Sunday, April 11, 2010

Boiling Point

I have noticed, since crossing the 50 marker, that my boiling point has changed.  I have a feeling my husband has noticed that as well.  I'm not as calm as I once was in my responses when someone/thing happens to push the wrong buttons.  Where once I would brush off silly little comments, as silly, I now appear to have taken on the role of Corrections Officier.  I'm not saying I don't like the role, I'm just not sure that Gord, or anyone else who hits that point does.  I mentioned things because sometimes inatimate objects send me over the edge.  I'm inclined as of late to kick the door that bangs my arm, not hard of course, I didn't say I'd taken the job of villiage idiot.  :) 

Todays Question:  "Did you think that with age came this sense of calm?"

I did.  I saw older people as laid back, relaxed, not worried about anything or anyone.  They get to things in their time, not in a hurry, you know, "I got all day."  I'm hoping that my problem is I'm still too young for that, I'm hoping.  I'm a little concerned that I may be the inspiration for the new movie, Grumpy Old Woman and the sequel, Grumpy Old Woman Gone Mad.  Or maybe I just need more sleep.  I was the laughing Queen yesterday, what a difference a day makes. 

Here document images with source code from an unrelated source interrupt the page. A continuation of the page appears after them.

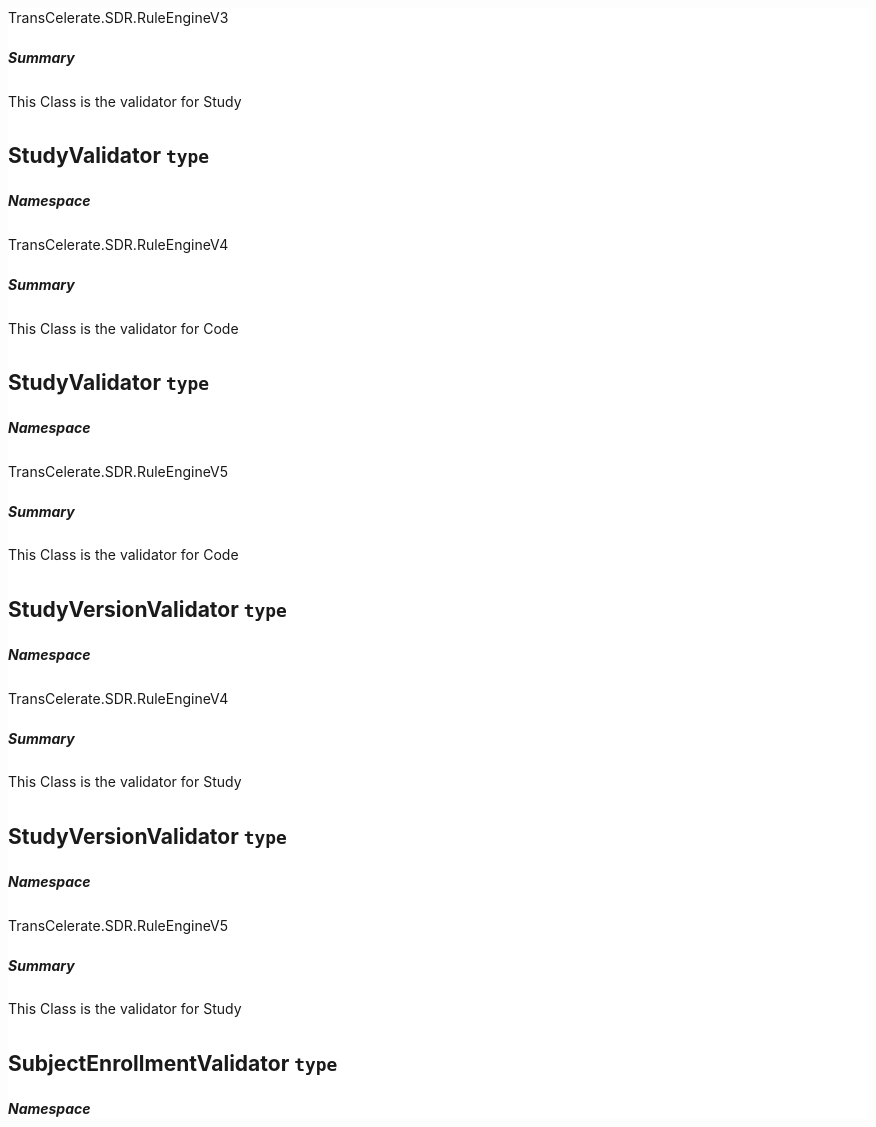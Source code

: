 TransCelerate.SDR.RuleEngineV3

##### Summary

This Class is the validator for Study

<a name='T-TransCelerate-SDR-RuleEngineV4-StudyValidator'></a>
## StudyValidator `type`

##### Namespace

TransCelerate.SDR.RuleEngineV4

##### Summary

This Class is the validator for Code

<a name='T-TransCelerate-SDR-RuleEngineV5-StudyValidator'></a>
## StudyValidator `type`

##### Namespace

TransCelerate.SDR.RuleEngineV5

##### Summary

This Class is the validator for Code

<a name='T-TransCelerate-SDR-RuleEngineV4-StudyVersionValidator'></a>
## StudyVersionValidator `type`

##### Namespace

TransCelerate.SDR.RuleEngineV4

##### Summary

This Class is the validator for Study

<a name='T-TransCelerate-SDR-RuleEngineV5-StudyVersionValidator'></a>
## StudyVersionValidator `type`

##### Namespace

TransCelerate.SDR.RuleEngineV5

##### Summary

This Class is the validator for Study

<a name='T-TransCelerate-SDR-RuleEngineV4-SubjectEnrollmentValidator'></a>
## SubjectEnrollmentValidator `type`

##### Namespace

In spite of these new, and not always desirable traits, I seem to be changing yet again.  I'm not sure that I'm against this change as I really think I put up with way too much when I was younger.  The key now is to find the balance and to remember that my life scripture is..."Speak the truth in love."  Not easy when you are kicking a door for banging your arm.  Even harder when your husband says something stupid and you can no longer ignore it.  Not saying I don't say stupid things, I'm just way nicer to myself, I'm with me 24-7 okay?  I still need work on my presentation, something our Tessa taught her dad and I a long time ago.  Our point was valid she would state, but our presentation sucked.  Well, when the kids right, the kids right.  It would appear that working on presentation is a day to day choice.  Tessa likely knew that. 

One thing I truly love about being older is that you do finally figure yourself out, so hang in there young ladies.  You gain confidence and you realize what hills you will or won't die on.  Stand and fight regardless of what others may think, or walk away.  I like that.  When it's a fight you dont' have to fight dirty, you don't have to be rude, there are issues that need to be addressed and things that need to be said, so say them nicely.  I know way too many people who don't say the things that need to be said...like my bad...so sorry...I was wrong, etc.  I'm not a fan of admitting when I'm wrong, mostly because I don't like being wrong, but when I've done wrong/am wrong I apologize and move foward.  If it's my bad I admit it cause it will drive me crazy until I do. Life is too short to be boiling over all the time.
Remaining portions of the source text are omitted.